What is expected:
Go through the data below. Pull out every line that has the word "Test".
*** Supplied records Section Begins ***
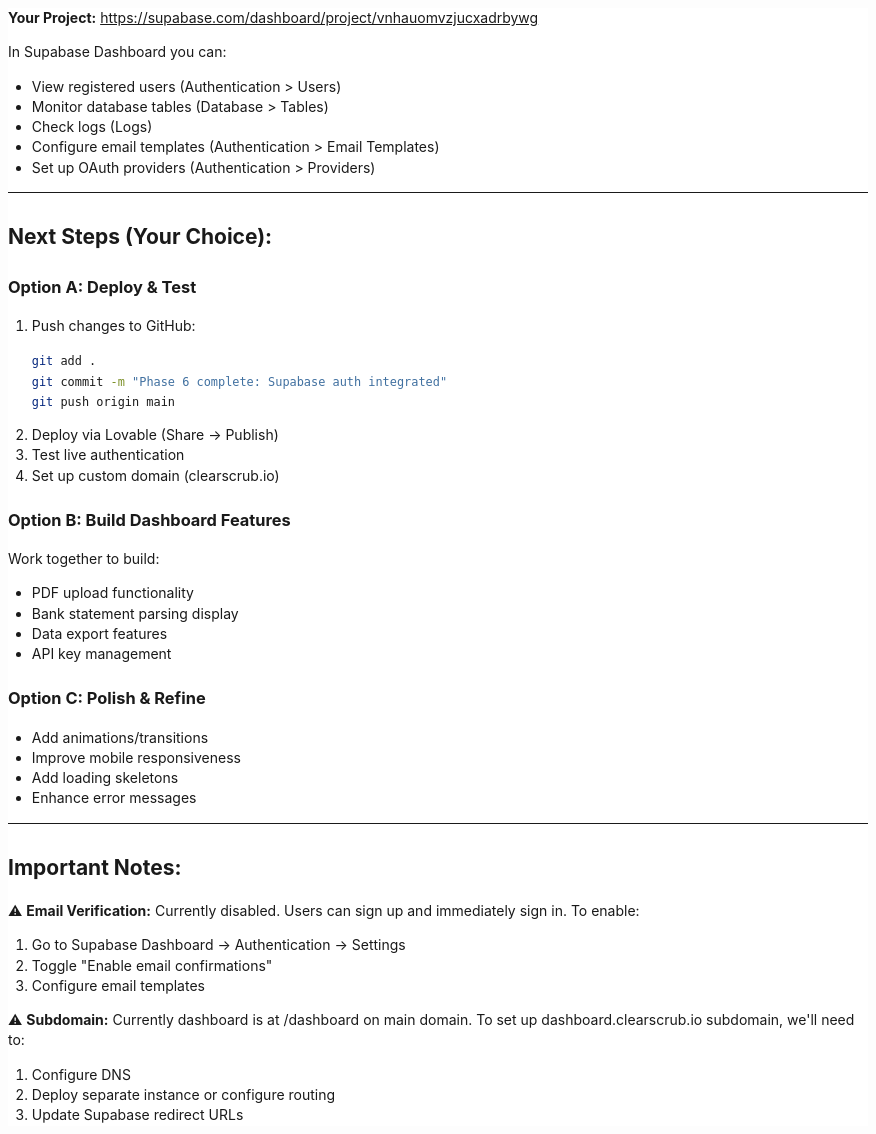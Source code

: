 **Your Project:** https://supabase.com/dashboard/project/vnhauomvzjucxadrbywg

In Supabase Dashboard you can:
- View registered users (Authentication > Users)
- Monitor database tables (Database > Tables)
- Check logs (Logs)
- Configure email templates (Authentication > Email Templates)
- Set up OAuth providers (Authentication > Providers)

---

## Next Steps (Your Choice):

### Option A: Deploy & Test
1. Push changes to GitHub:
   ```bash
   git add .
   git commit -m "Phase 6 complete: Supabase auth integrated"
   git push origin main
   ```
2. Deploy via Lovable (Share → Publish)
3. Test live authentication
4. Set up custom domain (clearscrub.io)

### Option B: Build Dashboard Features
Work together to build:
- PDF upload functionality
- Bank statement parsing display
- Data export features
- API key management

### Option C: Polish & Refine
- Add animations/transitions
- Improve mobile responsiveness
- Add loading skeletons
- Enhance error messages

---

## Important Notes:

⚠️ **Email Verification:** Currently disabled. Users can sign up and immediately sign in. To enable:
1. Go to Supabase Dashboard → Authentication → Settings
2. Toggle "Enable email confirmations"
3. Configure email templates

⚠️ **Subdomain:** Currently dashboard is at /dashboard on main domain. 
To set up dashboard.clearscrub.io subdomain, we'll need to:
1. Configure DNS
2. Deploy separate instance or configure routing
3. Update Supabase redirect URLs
*** Supplied records Section Ends ***
Task response:
### Option A: Deploy & Test
3. Test live authentication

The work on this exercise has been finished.